Jerboa demo for SWE gears day

#jerboa #academia

Doing robotics research is one thing, making them presentable and accessible to the public is quite another. I was tasked with engaging high school girls (who were getting a GRASP lab tour for SWE GEARS Day), and I’d guess that keeping their attention through a robot presentation is probably much harder than a conference talk audience’s.

The other challenge was that the Jerboa behaviors I’ve mostly worked on so far are relatively high-energy and require a boom, and it isn’t very practical to demo something like that. I quickly threw together (in the few hours I had to prepare) a Buehler clock leg trajectory (feedforward, clocked), where I had the option of choosing a leg phase offset of 0 (legs together, or “hopping”) or 0.5 (legs out of phase, or “walking”).
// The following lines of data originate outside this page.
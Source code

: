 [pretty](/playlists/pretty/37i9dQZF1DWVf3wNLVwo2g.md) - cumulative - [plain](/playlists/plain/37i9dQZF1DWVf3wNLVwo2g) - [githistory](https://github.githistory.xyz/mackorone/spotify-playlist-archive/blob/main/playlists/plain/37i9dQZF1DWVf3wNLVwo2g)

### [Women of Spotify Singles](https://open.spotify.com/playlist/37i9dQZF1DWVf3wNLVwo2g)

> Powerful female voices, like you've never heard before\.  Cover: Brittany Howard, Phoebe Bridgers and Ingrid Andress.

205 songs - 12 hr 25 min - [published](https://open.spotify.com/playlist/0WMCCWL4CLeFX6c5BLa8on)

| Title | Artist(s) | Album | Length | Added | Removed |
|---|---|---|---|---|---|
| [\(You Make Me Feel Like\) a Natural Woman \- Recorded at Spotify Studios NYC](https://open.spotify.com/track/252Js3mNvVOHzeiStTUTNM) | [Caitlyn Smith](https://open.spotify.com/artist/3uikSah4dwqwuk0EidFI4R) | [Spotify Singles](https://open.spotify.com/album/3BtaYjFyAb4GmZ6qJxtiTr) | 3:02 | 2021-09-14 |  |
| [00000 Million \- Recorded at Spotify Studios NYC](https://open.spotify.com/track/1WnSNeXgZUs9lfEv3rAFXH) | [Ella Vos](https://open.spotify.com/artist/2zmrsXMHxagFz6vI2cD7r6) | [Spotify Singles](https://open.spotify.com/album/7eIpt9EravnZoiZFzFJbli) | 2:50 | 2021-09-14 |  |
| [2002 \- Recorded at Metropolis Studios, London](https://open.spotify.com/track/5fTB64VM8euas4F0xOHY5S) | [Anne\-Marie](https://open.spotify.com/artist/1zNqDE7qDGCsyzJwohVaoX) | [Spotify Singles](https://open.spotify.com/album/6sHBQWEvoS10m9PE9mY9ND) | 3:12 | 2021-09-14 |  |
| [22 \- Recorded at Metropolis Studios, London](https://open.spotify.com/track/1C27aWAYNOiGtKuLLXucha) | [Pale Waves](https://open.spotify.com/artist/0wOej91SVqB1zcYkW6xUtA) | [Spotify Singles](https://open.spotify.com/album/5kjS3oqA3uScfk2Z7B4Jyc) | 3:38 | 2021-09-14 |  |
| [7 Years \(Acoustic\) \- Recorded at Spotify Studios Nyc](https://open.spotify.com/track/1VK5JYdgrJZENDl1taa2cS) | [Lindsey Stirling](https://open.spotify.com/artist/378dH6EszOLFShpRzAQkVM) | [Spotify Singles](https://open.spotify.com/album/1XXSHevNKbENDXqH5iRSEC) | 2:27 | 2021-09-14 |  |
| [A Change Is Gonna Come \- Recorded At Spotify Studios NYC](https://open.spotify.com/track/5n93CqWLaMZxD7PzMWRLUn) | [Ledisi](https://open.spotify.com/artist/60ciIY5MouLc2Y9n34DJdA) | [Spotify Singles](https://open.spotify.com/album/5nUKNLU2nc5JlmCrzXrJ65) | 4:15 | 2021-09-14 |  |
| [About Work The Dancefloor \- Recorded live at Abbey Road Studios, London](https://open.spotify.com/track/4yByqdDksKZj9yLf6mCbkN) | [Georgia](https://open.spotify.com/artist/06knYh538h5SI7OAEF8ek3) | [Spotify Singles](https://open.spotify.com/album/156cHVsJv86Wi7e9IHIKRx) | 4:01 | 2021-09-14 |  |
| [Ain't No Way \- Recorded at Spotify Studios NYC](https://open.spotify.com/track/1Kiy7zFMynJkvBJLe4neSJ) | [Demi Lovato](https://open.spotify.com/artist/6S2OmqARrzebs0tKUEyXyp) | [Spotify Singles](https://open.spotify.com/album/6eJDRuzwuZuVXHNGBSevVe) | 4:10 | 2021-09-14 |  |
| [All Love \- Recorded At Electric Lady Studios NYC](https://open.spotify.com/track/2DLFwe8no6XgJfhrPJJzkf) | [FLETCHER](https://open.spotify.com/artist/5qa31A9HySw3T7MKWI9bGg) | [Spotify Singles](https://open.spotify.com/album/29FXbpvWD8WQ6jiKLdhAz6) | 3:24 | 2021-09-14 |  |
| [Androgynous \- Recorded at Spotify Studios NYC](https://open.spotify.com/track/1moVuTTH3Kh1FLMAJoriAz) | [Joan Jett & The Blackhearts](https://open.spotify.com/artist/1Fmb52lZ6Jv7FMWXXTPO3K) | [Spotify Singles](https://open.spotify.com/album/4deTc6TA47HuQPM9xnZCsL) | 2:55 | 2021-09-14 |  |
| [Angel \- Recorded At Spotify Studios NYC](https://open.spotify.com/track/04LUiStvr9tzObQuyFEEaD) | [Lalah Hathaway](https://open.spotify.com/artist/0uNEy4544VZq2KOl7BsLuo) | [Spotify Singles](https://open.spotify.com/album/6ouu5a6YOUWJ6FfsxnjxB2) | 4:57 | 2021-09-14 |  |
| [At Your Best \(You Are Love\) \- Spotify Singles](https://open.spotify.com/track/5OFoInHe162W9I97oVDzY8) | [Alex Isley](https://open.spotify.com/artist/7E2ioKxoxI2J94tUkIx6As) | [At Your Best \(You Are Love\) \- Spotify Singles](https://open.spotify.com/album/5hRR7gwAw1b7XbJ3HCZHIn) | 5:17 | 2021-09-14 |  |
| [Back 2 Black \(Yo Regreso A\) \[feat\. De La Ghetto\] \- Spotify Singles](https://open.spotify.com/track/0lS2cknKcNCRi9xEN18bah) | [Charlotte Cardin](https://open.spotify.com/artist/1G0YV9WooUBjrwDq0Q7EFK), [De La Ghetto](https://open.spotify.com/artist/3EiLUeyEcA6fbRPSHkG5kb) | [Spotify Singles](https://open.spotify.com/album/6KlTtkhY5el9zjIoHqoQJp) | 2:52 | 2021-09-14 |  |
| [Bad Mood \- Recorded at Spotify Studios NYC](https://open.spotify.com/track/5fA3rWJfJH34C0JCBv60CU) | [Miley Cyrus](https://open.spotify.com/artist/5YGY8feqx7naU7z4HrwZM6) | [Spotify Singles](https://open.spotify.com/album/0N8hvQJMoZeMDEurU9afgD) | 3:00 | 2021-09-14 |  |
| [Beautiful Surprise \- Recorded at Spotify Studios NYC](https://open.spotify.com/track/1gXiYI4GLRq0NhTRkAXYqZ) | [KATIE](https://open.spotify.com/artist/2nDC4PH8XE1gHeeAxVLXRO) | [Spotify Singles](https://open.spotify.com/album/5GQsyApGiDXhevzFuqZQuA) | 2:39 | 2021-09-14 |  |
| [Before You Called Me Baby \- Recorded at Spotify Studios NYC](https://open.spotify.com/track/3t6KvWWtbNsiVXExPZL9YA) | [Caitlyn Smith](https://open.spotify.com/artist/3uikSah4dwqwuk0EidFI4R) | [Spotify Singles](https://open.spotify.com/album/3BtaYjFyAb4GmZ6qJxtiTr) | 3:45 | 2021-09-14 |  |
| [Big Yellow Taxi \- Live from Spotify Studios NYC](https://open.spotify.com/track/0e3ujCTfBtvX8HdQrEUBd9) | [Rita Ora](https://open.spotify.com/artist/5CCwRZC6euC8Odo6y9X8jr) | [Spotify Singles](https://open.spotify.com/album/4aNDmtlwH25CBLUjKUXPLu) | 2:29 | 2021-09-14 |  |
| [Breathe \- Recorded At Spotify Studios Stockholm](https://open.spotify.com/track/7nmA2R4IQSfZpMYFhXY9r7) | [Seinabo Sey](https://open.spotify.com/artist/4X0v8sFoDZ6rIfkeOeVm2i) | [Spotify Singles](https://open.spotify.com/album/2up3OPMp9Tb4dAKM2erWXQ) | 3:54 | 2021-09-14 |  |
It worked in a basic sense, but I learned that turning needs a lot more attention than I put into it if you’re going to do a demo. This is a lesson for all you roboticists content to be working in the sagittal plane! I’ll describe the hacks that went into putting this together (they only worked moderately), but here’s a video first:

Turning

The first thing I tried is ironically the one thing that requires that you not think of the motors as position servos (as is done on RHex in the basic use cases)–lowering the proportional gain on the inside leg and stiffening the one on the outside. This actually worked decently (before the demo itself–evidence of failures above). I think the idea itself is sound, but the loosening I did might have been a tad too agressive.

Tail motion in walking

When the legs are out of phase, there is significant body roll each half-step because of gravity acting through the CoM (offset from the leg contact point). The idea was that the tail might exert counter-moments from the normal reaction at the leg contact point, and quasistatically moving the tail away from the stance leg would help.

I think we are going to examine similar ideas in much more depth over the summer, so I won’t give much away about what worked and didn’t now, but perhaps soon I’ll post logs of body roll vs. different tail yaw phasing choices.